PROMPT
Please take the records that follow and repeat exactly the lines starting with the line with "## Static rules" and going on through the line with "Role mapping involves".

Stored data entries

- - -

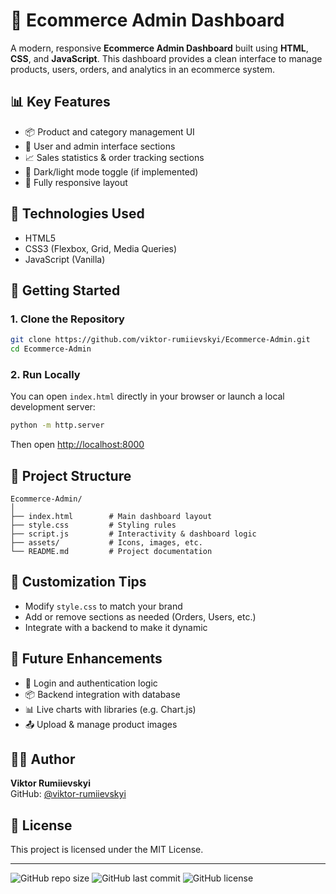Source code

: 
# 🛒 Ecommerce Admin Dashboard

A modern, responsive **Ecommerce Admin Dashboard** built using **HTML**, **CSS**, and **JavaScript**. This dashboard provides a clean interface to manage products, users, orders, and analytics in an ecommerce system.

## 📊 Key Features

- 📦 Product and category management UI
- 👥 User and admin interface sections
- 📈 Sales statistics & order tracking sections
- 🌙 Dark/light mode toggle (if implemented)
- 📱 Fully responsive layout

## 💼 Technologies Used

- HTML5
- CSS3 (Flexbox, Grid, Media Queries)
- JavaScript (Vanilla)

## 🚀 Getting Started

### 1. Clone the Repository

```bash
git clone https://github.com/viktor-rumiievskyi/Ecommerce-Admin.git
cd Ecommerce-Admin
```

### 2. Run Locally

You can open `index.html` directly in your browser or launch a local development server:

```bash
python -m http.server
```

Then open [http://localhost:8000](http://localhost:8000)

## 📁 Project Structure

```
Ecommerce-Admin/
│
├── index.html        # Main dashboard layout
├── style.css         # Styling rules
├── script.js         # Interactivity & dashboard logic
├── assets/           # Icons, images, etc.
└── README.md         # Project documentation
```

## 🧩 Customization Tips

- Modify `style.css` to match your brand
- Add or remove sections as needed (Orders, Users, etc.)
- Integrate with a backend to make it dynamic

## 🔮 Future Enhancements

- 🔐 Login and authentication logic
- 📦 Backend integration with database
- 📊 Live charts with libraries (e.g. Chart.js)
- 📤 Upload & manage product images

## 👨‍💻 Author

**Viktor Rumiievskyi**  
GitHub: [@viktor-rumiievskyi](https://github.com/viktor-rumiievskyi)

## 📄 License

This project is licensed under the MIT License.

---

![GitHub repo size](https://img.shields.io/github/repo-size/viktor-rumiievskyi/Ecommerce-Admin)
![GitHub last commit](https://img.shields.io/github/last-commit/viktor-rumiievskyi/Ecommerce-Admin)
![GitHub license](https://img.shields.io/github/license/viktor-rumiievskyi/Ecommerce-Admin)
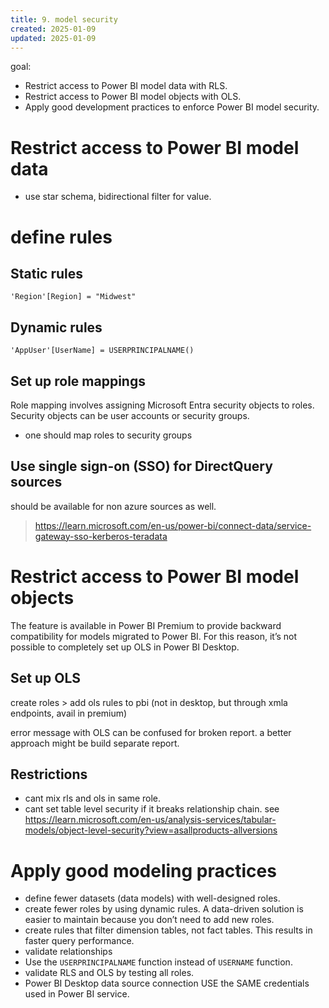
 ```yaml
---
title: 9. model security
created: 2025-01-09
updated: 2025-01-09
---
```


goal:
- Restrict access to Power BI model data with RLS.
- Restrict access to Power BI model objects with OLS.
- Apply good development practices to enforce Power BI model security.

# Restrict access to Power BI model data
- use star schema, bidirectional filter for value.

# define rules 
## Static rules
```dax
'Region'[Region] = "Midwest"
```
## Dynamic rules
```dax
'AppUser'[UserName] = USERPRINCIPALNAME()
```

## Set up role mappings
Role mapping involves assigning Microsoft Entra security objects to roles. Security objects can be user accounts or security groups.
- one should map roles to security groups

## Use single sign-on (SSO) for DirectQuery sources
should be available for non azure sources as well. 
> https://learn.microsoft.com/en-us/power-bi/connect-data/service-gateway-sso-kerberos-teradata


# Restrict access to Power BI model objects

The feature is available in Power BI Premium to provide backward compatibility for models migrated to Power BI. For this reason, it’s not possible to completely set up OLS in Power BI Desktop.


## Set up OLS
create roles > add ols rules to pbi (not in desktop, but through xmla endpoints, avail in premium)

error message with OLS can be confused for broken report. a better approach might be build separate report.

## Restrictions
- cant mix rls and ols in same role.
- cant set table level security if it breaks relationship chain.
see https://learn.microsoft.com/en-us/analysis-services/tabular-models/object-level-security?view=asallproducts-allversions


# Apply good modeling practices

- define fewer datasets (data models) with well-designed roles.
- create fewer roles by using dynamic rules. A data-driven solution is easier to maintain because you don’t need to add new roles.
- create rules that filter dimension tables, not fact tables. This 
results in faster query performance.
- validate relationships
- Use the `USERPRINCIPALNAME` function instead of `USERNAME` function. 
- validate RLS and OLS by testing all roles.
- Power BI Desktop data source connection USE the SAME credentials used in Power BI service.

- - -

EXERCISE ANSWER
## Static rules
```dax
'Region'[Region] = "Midwest"
```
## Dynamic rules
```dax
'AppUser'[UserName] = USERPRINCIPALNAME()
```

## Set up role mappings
Role mapping involves assigning Microsoft Entra security objects to roles. Security objects can be user accounts or security groups.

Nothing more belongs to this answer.